Which isn’t to say that I shouldn’t have expected this, or that you can’t have cliches and stock characters and still be funny, but even if I prepped for Table 19 by watching three hours of Jackie Martling videos, it’d still be a disappointment. Jokes are like music. We know logically that there’s a formula, a mathematical symmetry to them that our dumb, non-unique 98% chimp brains are specially attuned to, but the great musician or comedian makes us forget that. They make us believe that laughter is entirely spontaneous, harmonies ineffable — magical things that aren’t bound by the normal laws of physics that say we’re all going to die some day. Table 19 is a movie that’s entirely incapable of disguising its underlying math. It never feels like anything but a collection of tricks, and even when you’re ready to be swept up in the artifice, it has a way of yanking away the satin cape to reveal some ones and zeroes. Ta da, it’s a pie chart! Also, you’re going to die.
Right, the plot. So “table 19” refers to the worst table at a wedding, at which sit jilted Eloise (Anna Kendrick), spunky granny Jo (June Squibb), nerdy mama’s boy Renzo (Tony Revolori, the bellhop from Grand Budapest Hotel), awkward ex-con Walter (Stephen Merchant), and bickering marrieds the Kepps (Lisa Kudrow and Craig Robinson). As soon as I saw the poster I thought “Please don’t make Anna Kendrick play the sad sack ex and June Squibb play the rappin’ granny!”
Oh, but they are. In fact, probably the most interesting and successful creative choice in all of Table 19 was pairing Lisa Kudrow and Craig Robinson as a team of husband-and-wife diner owners. Hey, that’s new! It’s an unexpected pairing that works. But Table 19 uses familiar stories like a security blanket, and even they gradually devolve into the Sweethearts Who’ve Lost That Lovin’ Feelin’.
Table 19 being the island of misfit toys, we open the film with the characters having a cry over why they’re not important to the bride and groom.

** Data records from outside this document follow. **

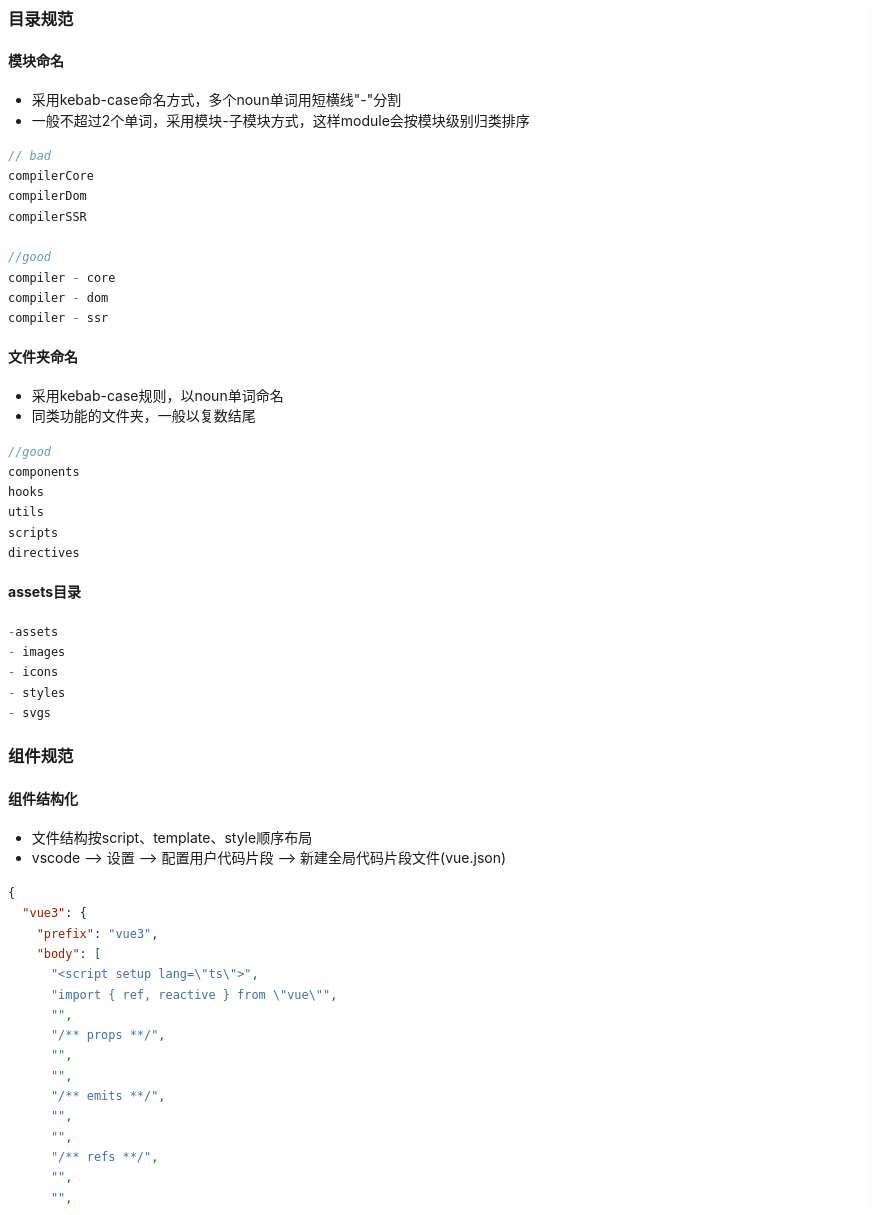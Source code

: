 ### 目录规范

#### 模块命名

* 采用kebab-case命名方式，多个noun单词用短横线"-"分割
* 一般不超过2个单词，采用模块-子模块方式，这样module会按模块级别归类排序

```ts
// bad
compilerCore
compilerDom
compilerSSR

//good
compiler - core
compiler - dom
compiler - ssr
```

#### 文件夹命名

* 采用kebab-case规则，以noun单词命名
* 同类功能的文件夹，一般以复数结尾

```ts
//good
components
hooks
utils
scripts
directives
```

#### assets目录

```ts
-assets
- images
- icons
- styles
- svgs
```

### 组件规范

#### 组件结构化

* 文件结构按script、template、style顺序布局
* vscode --> 设置 --> 配置用户代码片段 --> 新建全局代码片段文件(vue.json)

```json
{
  "vue3": {
    "prefix": "vue3",
    "body": [
      "<script setup lang=\"ts\">",
      "import { ref, reactive } from \"vue\"",
      "",
      "/** props **/",
      "",
      "",
      "/** emits **/",
      "",
      "",
      "/** refs **/",
      "",
      "",
```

Who, by the way, we know nothing about and don’t even see until the last 15 minutes of the movie. It’s enough to make you nostalgic for Wedding Crashers, where no one worried about where they ranked on the friendship hierarchy and people actually seemed to be having fun.

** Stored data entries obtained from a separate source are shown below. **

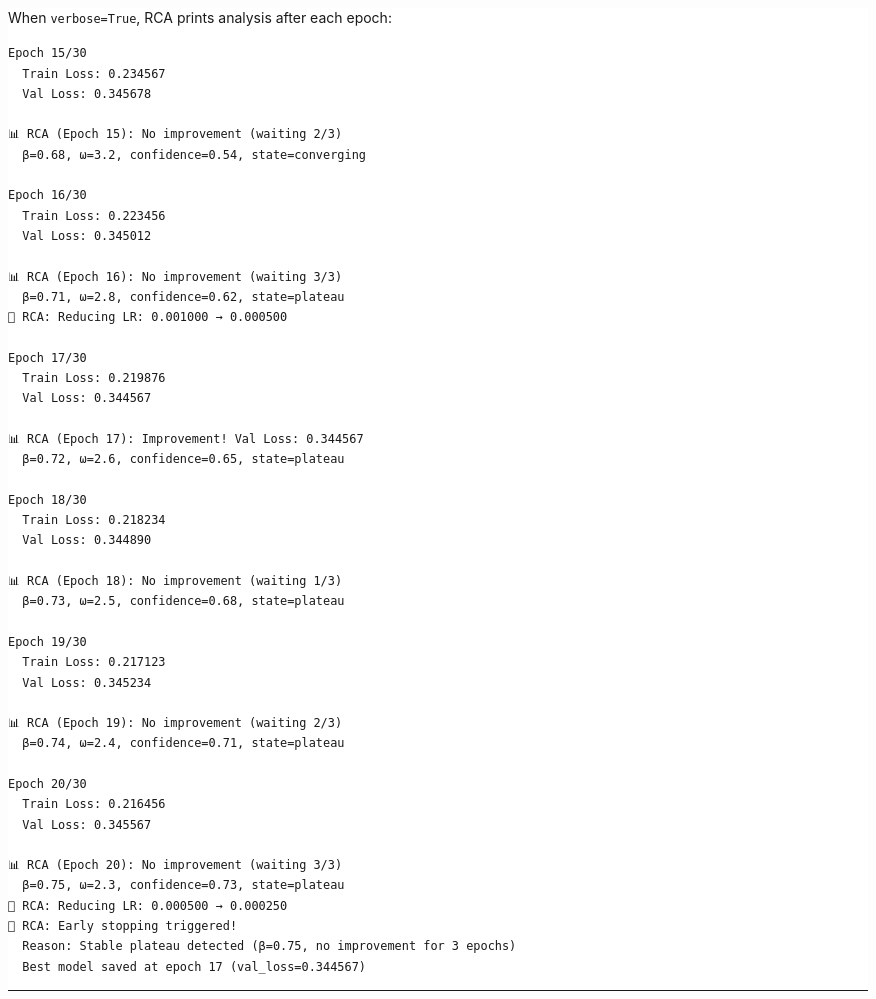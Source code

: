 When `verbose=True`, RCA prints analysis after each epoch:

```
Epoch 15/30
  Train Loss: 0.234567
  Val Loss: 0.345678

📊 RCA (Epoch 15): No improvement (waiting 2/3)
  β=0.68, ω=3.2, confidence=0.54, state=converging

Epoch 16/30
  Train Loss: 0.223456
  Val Loss: 0.345012

📊 RCA (Epoch 16): No improvement (waiting 3/3)
  β=0.71, ω=2.8, confidence=0.62, state=plateau
🔻 RCA: Reducing LR: 0.001000 → 0.000500

Epoch 17/30
  Train Loss: 0.219876
  Val Loss: 0.344567

📊 RCA (Epoch 17): Improvement! Val Loss: 0.344567
  β=0.72, ω=2.6, confidence=0.65, state=plateau

Epoch 18/30
  Train Loss: 0.218234
  Val Loss: 0.344890

📊 RCA (Epoch 18): No improvement (waiting 1/3)
  β=0.73, ω=2.5, confidence=0.68, state=plateau

Epoch 19/30
  Train Loss: 0.217123
  Val Loss: 0.345234

📊 RCA (Epoch 19): No improvement (waiting 2/3)
  β=0.74, ω=2.4, confidence=0.71, state=plateau

Epoch 20/30
  Train Loss: 0.216456
  Val Loss: 0.345567

📊 RCA (Epoch 20): No improvement (waiting 3/3)
  β=0.75, ω=2.3, confidence=0.73, state=plateau
🔻 RCA: Reducing LR: 0.000500 → 0.000250
🛑 RCA: Early stopping triggered!
  Reason: Stable plateau detected (β=0.75, no improvement for 3 epochs)
  Best model saved at epoch 17 (val_loss=0.344567)
```

---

There’s just so much plot. And no reason to care about any of it. If I loved plot, why would I be watching a wedding comedy? Sometimes you can overcome a hacky or formulaic premise with characters who feel spontaneous and human and likable. Table 19 is fully of talented, likable actors, but they can never transcend the material because the script is always weighing them down with pointless backstory. There is not a contrived moment that Table 19 thinks it can’t solve with another contrived moment. BRING ME MORE TRICKS! Writer/director Jeffrey Blitz, who created the story with Mark and Jay Duplass, constantly does this thing where it feels like he thinks he’s being tricky, where he’ll set us up for some cliché, avoid it for a beat, but then fall right into it anyway or double down with something worse.
Take June Squibb’s character. She plays the bride’s childhood nanny, not that anyone cares because like I said we never even meet the bride. Anyway, you desperately want her to not be the pot-smokin’ granny, and then she is, but then you find out that the pot is medicinal, because she (and sorry for the spoiler here but I’m compensating by being proudly vague about everything else) has cancer. So now it’s not just a hack comedy scenario, but also a hack dramedy scenario. Ta da!
You could break down virtually every plot point in Table 19 the same way. I’m not going to though, because the larger point is that it feels bereft of any real feeling. I don’t get a strong sense of anything this filmmaker was struggling with or that he’s passionate about. I don’t get much sense of him at all. It feels like he made the mistake of thinking people wanted to hear “a joke,” in the generic sense of it. It’s not an inept movie, it’s just unrevealing. It’s not a bad movie, so much as a who-cares movie, which is kind of worse. It doesn’t take enough risks to be bad.
I don’t need a joke to be smart or not silly, but I do need it to feel like it’s actually about something. Maybe there was a time when people wanted to hear a generic joke, but with an abundance of films and 10 trillion hours of bingeworthy shows on streaming, it feels like we’re pretty well stocked on jokey jokes, and anything that doesn’t bring some meaningful content is a waste of time. I don’t actually want to hear “a joke.” I want to hear something real, that you hopefully make funny and interesting. Maybe there was something real inTable 19, but if there was I missed it.